I would get the correct spec part in there first and get a new baseline rather than put in more diodes that are not design original.
 
If it's all over everything, can you measure it with no i/p signal? What is the repeat rate, etc?

It could be EMI pickup from WiFi, mobile phone, etc nearby.

Remove all unused signal leads, in case they are acting as antennas.

Look for a dry joint that might be acting as a rectifying pickup for EMI.
 
I would get the correct spec part in there first and get a new baseline

Or at least ensure the replacement is suitably equivalent (Vf, Vr, If, Trr, etc). Sometimes replacements make the design better (e.g. replacing parallel discrete schottkys with a single, higher power device).
 
I can't pick it without a signal, perhaps it's a very small noise being amplified with the signal. I don't see a fixed freq, it rides along the 1KHz sinewave. I'll take better picts and more exaustive testing if resoldering doesn't fix the issue.

The replacement diode is a 1N4936 Fast Switching Plastic Rectifier
FEATURES
• Fast switching for high efficiency
• Low forward voltage drop
• Low leakage current
• High forward surge capability

TYPICAL APPLICATIONS
For use in fast switching re
ctification of power supply,
inverters, converters and freewheeling diodes for consumer
and telecommunication


But it's in the 48V "phantom" supply only.
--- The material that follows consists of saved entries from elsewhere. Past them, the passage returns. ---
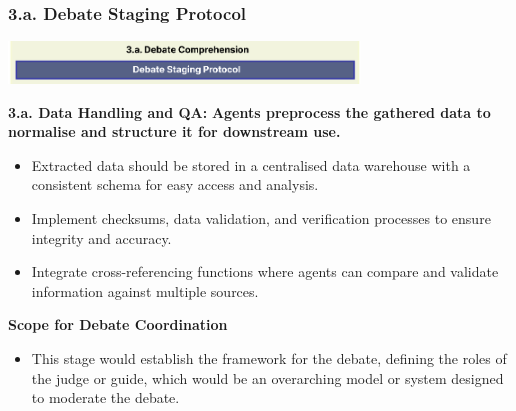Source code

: \documentclass{beamer}
\begin{document}
\begin{frame}
\frametitle{3.a. Debate Staging Protocol}
\vspace{-0.5cm} %
\begin{center}
    \includegraphics[width=0.7\textwidth]{MAD-stage-3a.png}
\end{center}
\vspace{-0.3cm} %

\textbf{3.a. Data Handling and QA:} 
\small
    \textbf{Agents preprocess the gathered data to normalise and structure it for downstream use.}
    \begin{itemize}
        \item Extracted data should be stored in a centralised data warehouse with a consistent schema for easy access and analysis.
        \item Implement checksums, data validation, and verification processes to ensure integrity and accuracy.
        \item Integrate cross-referencing functions where agents can compare and validate information against multiple sources.
    \end{itemize}

\textbf{Scope for Debate Coordination} 
\small
    \begin{itemize} 
        \item This stage would establish the framework for the debate, defining the roles of the judge or guide, which would be an overarching model or system designed to moderate the debate.
    \end{itemize}
\end{frame}
\end{document}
I'm, recapping and retouching the soldering on the whole PS board. I'll post back the results.
 
Update: reccaped the PS, no change, BUT, discovered a part of the circuit where the signal is clean (one OPamp), so I have to keep tracing what's happening between the 2 OPamps where the noise starts (no schematic, and a double sided SMT PCB)
 
Made some progress with the tracing:

The signal is OK up to the A/D input. Then, the OPamps that show the noise, are all directly fed by the D/A output. So the problem should be the D/A chip (Cirrus Logic 4385) if the digital output is OK (I don't have the setup to test it now). If the Digital output is noisy, it must be the A/D chip.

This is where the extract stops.